- What the exercise asks
With the line containing "- possibility to" as the start and the line containing "This game, although" as the end, transcribe that span of the entries below exactly, including both.

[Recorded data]
###

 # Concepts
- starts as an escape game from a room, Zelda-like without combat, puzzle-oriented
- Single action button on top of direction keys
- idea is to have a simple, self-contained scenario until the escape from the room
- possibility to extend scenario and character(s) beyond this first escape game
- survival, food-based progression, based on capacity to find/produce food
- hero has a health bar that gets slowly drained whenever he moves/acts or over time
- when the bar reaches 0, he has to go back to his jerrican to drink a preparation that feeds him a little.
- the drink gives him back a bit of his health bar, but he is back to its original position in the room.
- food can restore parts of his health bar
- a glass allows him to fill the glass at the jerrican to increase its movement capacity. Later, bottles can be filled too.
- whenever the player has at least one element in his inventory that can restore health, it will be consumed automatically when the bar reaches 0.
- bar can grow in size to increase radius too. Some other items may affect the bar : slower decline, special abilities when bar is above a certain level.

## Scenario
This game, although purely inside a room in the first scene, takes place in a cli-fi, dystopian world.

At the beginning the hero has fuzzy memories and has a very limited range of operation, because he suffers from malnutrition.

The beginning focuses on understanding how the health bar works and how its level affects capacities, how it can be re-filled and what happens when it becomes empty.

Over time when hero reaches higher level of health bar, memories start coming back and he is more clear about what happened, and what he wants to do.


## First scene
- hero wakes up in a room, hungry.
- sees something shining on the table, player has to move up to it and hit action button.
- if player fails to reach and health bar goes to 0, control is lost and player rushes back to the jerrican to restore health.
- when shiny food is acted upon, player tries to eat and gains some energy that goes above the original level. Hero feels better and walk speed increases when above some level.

###

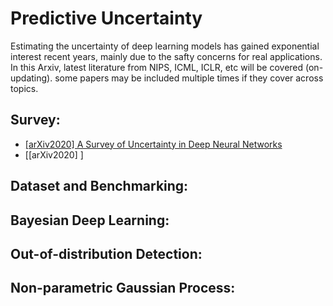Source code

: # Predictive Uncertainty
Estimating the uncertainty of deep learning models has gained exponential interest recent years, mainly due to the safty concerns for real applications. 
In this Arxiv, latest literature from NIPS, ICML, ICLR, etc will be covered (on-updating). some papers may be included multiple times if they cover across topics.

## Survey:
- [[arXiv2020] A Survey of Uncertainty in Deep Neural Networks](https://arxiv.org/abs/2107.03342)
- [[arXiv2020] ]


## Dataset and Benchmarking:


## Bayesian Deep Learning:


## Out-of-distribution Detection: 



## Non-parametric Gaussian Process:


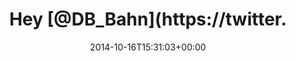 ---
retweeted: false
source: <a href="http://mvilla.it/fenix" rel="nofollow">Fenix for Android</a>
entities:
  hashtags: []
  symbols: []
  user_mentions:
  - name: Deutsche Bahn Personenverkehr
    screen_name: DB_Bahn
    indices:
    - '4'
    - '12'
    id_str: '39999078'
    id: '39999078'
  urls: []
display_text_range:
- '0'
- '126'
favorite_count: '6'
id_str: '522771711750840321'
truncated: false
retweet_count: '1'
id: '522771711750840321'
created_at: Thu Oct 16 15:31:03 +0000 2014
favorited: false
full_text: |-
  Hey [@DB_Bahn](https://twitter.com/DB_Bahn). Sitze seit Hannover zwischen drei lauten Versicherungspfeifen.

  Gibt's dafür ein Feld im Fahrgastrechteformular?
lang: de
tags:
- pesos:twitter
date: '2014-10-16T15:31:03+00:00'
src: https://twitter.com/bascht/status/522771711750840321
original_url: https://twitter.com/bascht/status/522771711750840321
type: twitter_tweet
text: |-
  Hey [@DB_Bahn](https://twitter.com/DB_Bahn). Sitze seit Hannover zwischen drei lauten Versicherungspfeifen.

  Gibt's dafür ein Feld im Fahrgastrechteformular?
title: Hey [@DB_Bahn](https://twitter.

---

###

- Completed exercise
- possibility to extend scenario and character(s) beyond this first escape game
- survival, food-based progression, based on capacity to find/produce food
- hero has a health bar that gets slowly drained whenever he moves/acts or over time
- when the bar reaches 0, he has to go back to his jerrican to drink a preparation that feeds him a little.
- the drink gives him back a bit of his health bar, but he is back to its original position in the room.
- food can restore parts of his health bar
- a glass allows him to fill the glass at the jerrican to increase its movement capacity. Later, bottles can be filled too.
- whenever the player has at least one element in his inventory that can restore health, it will be consumed automatically when the bar reaches 0.
- bar can grow in size to increase radius too. Some other items may affect the bar : slower decline, special abilities when bar is above a certain level.

## Scenario
This game, although purely inside a room in the first scene, takes place in a cli-fi, dystopian world.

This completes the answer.